En el debate entre la economía planificada y el libre mercado entre Lange y Lerner y von Hayek y von Mises, el diseño de mecanismos proporciona una perspectiva más amplia. «Creo que ahora el consenso en la profesión de economía es que para ciertos tipos de bienes, realmente no se puede vencer a los mercados libres, pero esos bienes tienden a ser bienes privados que los ciudadanos individuales consumen», dijo Maskin. «Para los bienes públicos, como el aire limpio, la seguridad nacional o un clima estable, hay buenas razones teóricas por las que los mercados no funcionarán bien. Para esos bienes, hay que encontrar mecanismos alternativos, que no necesariamente impliquen una planificación central, y creo que fue ese imperativo lo que inspiró a Leo Hurwicz.»

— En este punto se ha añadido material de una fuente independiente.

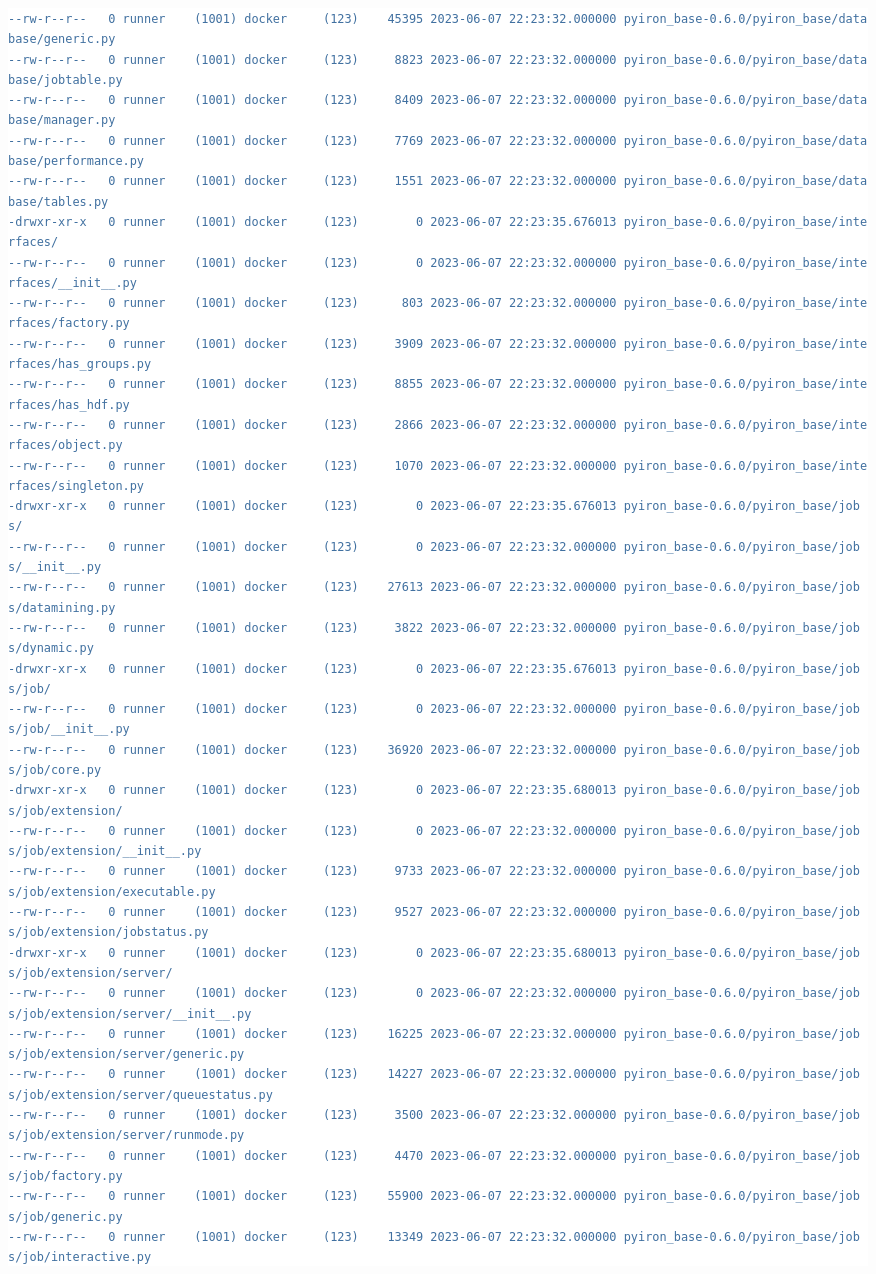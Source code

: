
 ```diff
--rw-r--r--   0 runner    (1001) docker     (123)    45395 2023-06-07 22:23:32.000000 pyiron_base-0.6.0/pyiron_base/database/generic.py
--rw-r--r--   0 runner    (1001) docker     (123)     8823 2023-06-07 22:23:32.000000 pyiron_base-0.6.0/pyiron_base/database/jobtable.py
--rw-r--r--   0 runner    (1001) docker     (123)     8409 2023-06-07 22:23:32.000000 pyiron_base-0.6.0/pyiron_base/database/manager.py
--rw-r--r--   0 runner    (1001) docker     (123)     7769 2023-06-07 22:23:32.000000 pyiron_base-0.6.0/pyiron_base/database/performance.py
--rw-r--r--   0 runner    (1001) docker     (123)     1551 2023-06-07 22:23:32.000000 pyiron_base-0.6.0/pyiron_base/database/tables.py
-drwxr-xr-x   0 runner    (1001) docker     (123)        0 2023-06-07 22:23:35.676013 pyiron_base-0.6.0/pyiron_base/interfaces/
--rw-r--r--   0 runner    (1001) docker     (123)        0 2023-06-07 22:23:32.000000 pyiron_base-0.6.0/pyiron_base/interfaces/__init__.py
--rw-r--r--   0 runner    (1001) docker     (123)      803 2023-06-07 22:23:32.000000 pyiron_base-0.6.0/pyiron_base/interfaces/factory.py
--rw-r--r--   0 runner    (1001) docker     (123)     3909 2023-06-07 22:23:32.000000 pyiron_base-0.6.0/pyiron_base/interfaces/has_groups.py
--rw-r--r--   0 runner    (1001) docker     (123)     8855 2023-06-07 22:23:32.000000 pyiron_base-0.6.0/pyiron_base/interfaces/has_hdf.py
--rw-r--r--   0 runner    (1001) docker     (123)     2866 2023-06-07 22:23:32.000000 pyiron_base-0.6.0/pyiron_base/interfaces/object.py
--rw-r--r--   0 runner    (1001) docker     (123)     1070 2023-06-07 22:23:32.000000 pyiron_base-0.6.0/pyiron_base/interfaces/singleton.py
-drwxr-xr-x   0 runner    (1001) docker     (123)        0 2023-06-07 22:23:35.676013 pyiron_base-0.6.0/pyiron_base/jobs/
--rw-r--r--   0 runner    (1001) docker     (123)        0 2023-06-07 22:23:32.000000 pyiron_base-0.6.0/pyiron_base/jobs/__init__.py
--rw-r--r--   0 runner    (1001) docker     (123)    27613 2023-06-07 22:23:32.000000 pyiron_base-0.6.0/pyiron_base/jobs/datamining.py
--rw-r--r--   0 runner    (1001) docker     (123)     3822 2023-06-07 22:23:32.000000 pyiron_base-0.6.0/pyiron_base/jobs/dynamic.py
-drwxr-xr-x   0 runner    (1001) docker     (123)        0 2023-06-07 22:23:35.676013 pyiron_base-0.6.0/pyiron_base/jobs/job/
--rw-r--r--   0 runner    (1001) docker     (123)        0 2023-06-07 22:23:32.000000 pyiron_base-0.6.0/pyiron_base/jobs/job/__init__.py
--rw-r--r--   0 runner    (1001) docker     (123)    36920 2023-06-07 22:23:32.000000 pyiron_base-0.6.0/pyiron_base/jobs/job/core.py
-drwxr-xr-x   0 runner    (1001) docker     (123)        0 2023-06-07 22:23:35.680013 pyiron_base-0.6.0/pyiron_base/jobs/job/extension/
--rw-r--r--   0 runner    (1001) docker     (123)        0 2023-06-07 22:23:32.000000 pyiron_base-0.6.0/pyiron_base/jobs/job/extension/__init__.py
--rw-r--r--   0 runner    (1001) docker     (123)     9733 2023-06-07 22:23:32.000000 pyiron_base-0.6.0/pyiron_base/jobs/job/extension/executable.py
--rw-r--r--   0 runner    (1001) docker     (123)     9527 2023-06-07 22:23:32.000000 pyiron_base-0.6.0/pyiron_base/jobs/job/extension/jobstatus.py
-drwxr-xr-x   0 runner    (1001) docker     (123)        0 2023-06-07 22:23:35.680013 pyiron_base-0.6.0/pyiron_base/jobs/job/extension/server/
--rw-r--r--   0 runner    (1001) docker     (123)        0 2023-06-07 22:23:32.000000 pyiron_base-0.6.0/pyiron_base/jobs/job/extension/server/__init__.py
--rw-r--r--   0 runner    (1001) docker     (123)    16225 2023-06-07 22:23:32.000000 pyiron_base-0.6.0/pyiron_base/jobs/job/extension/server/generic.py
--rw-r--r--   0 runner    (1001) docker     (123)    14227 2023-06-07 22:23:32.000000 pyiron_base-0.6.0/pyiron_base/jobs/job/extension/server/queuestatus.py
--rw-r--r--   0 runner    (1001) docker     (123)     3500 2023-06-07 22:23:32.000000 pyiron_base-0.6.0/pyiron_base/jobs/job/extension/server/runmode.py
--rw-r--r--   0 runner    (1001) docker     (123)     4470 2023-06-07 22:23:32.000000 pyiron_base-0.6.0/pyiron_base/jobs/job/factory.py
--rw-r--r--   0 runner    (1001) docker     (123)    55900 2023-06-07 22:23:32.000000 pyiron_base-0.6.0/pyiron_base/jobs/job/generic.py
--rw-r--r--   0 runner    (1001) docker     (123)    13349 2023-06-07 22:23:32.000000 pyiron_base-0.6.0/pyiron_base/jobs/job/interactive.py
```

A un nivel básico, la teoría del diseño de mecanismos emplea herramientas teóricas de juegos para hacer que la verdad y la honestidad sean compatibles con los incentivos individuales. «No es que la gente sea fundamentalmente falsa. En realidad, hay mucha evidencia que sugiere que son notablemente honestos, pero desafortunadamente a menudo no podemos depender de la honestidad cuando se trata de asuntos económicos», dijo Maskin. «Especialmente cuando hay mucho en juego, la gente tendrá incentivos para exagerar en una dirección u otra, para exagerar o subestimar. El reto consiste en encontrar mecanismos que eliminen el incentivo a la equivocación de estado.»